Petit bonheur numéro cinquante-six : une assiette de coquillette

Avec ce petit bonheur là, on a soudain de nouveau 6 ans.

Ce soir, rien à faire, il n’y aura pas à diner. Inutile d’insister, inutile de réclamer. Trop fatigué(e), trop fainéant(e), la journée a été trop longue, la soirée sera trop courte.

Oubliée la liste des menus sur le frigo. Celle qui énumère sagement, dans le plus profond respect des recommandations gouvernementales, lundi soupe, poisson, riz, mardi salade de betterave, gratin de poireaux/pomme de terre et morue, mercredi galette saucisse/ salade…

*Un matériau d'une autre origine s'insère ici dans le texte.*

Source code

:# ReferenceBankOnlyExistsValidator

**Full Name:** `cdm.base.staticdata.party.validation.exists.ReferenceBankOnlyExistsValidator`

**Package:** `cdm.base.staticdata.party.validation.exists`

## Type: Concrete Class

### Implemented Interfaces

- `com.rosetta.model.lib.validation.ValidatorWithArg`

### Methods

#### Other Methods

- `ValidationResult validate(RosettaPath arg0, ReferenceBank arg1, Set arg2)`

Non, ce soir, ce sera le plan B. Celui qui est au fond de l’étagère à féculent. Derrière le paquet de lasagne et le riz basmati. Le paquet vert à peine entamé est difficile à saisir. Du bout des doigts, on le récupère. Sur la plaque électrique, une grosse casserole d’eau dans laquelle on jette une poignée de gros sel. Pendant que l’eau crépite un peu, la main attrape la râpe, sur l’étagère du haut, et s’acharne à réduire un morceau de gruyère en un petit tas de filament jaune. L’eau bout. La main s’enfonce dans le paquet vert. La première poignée finie dans l’eau brulante. Une deuxième suit aussi vite. Une troisième la rejoint. 7 minutes dit le paquet. En surveillant du coin de l’oeil l’horloge du four, on allume la radio et on sort deux assiettes. Deuxième étage du frigo, un paquet bien plié rose et blanc. La main déplie le papier. Deux grosses tranches de jambon, tout frais tranchées du charcutier. Hop, couper en deux chacune. Plus que 2 minutes. Le temps de sortir la passoire. Deux petits rouleaux de jambon par assiette.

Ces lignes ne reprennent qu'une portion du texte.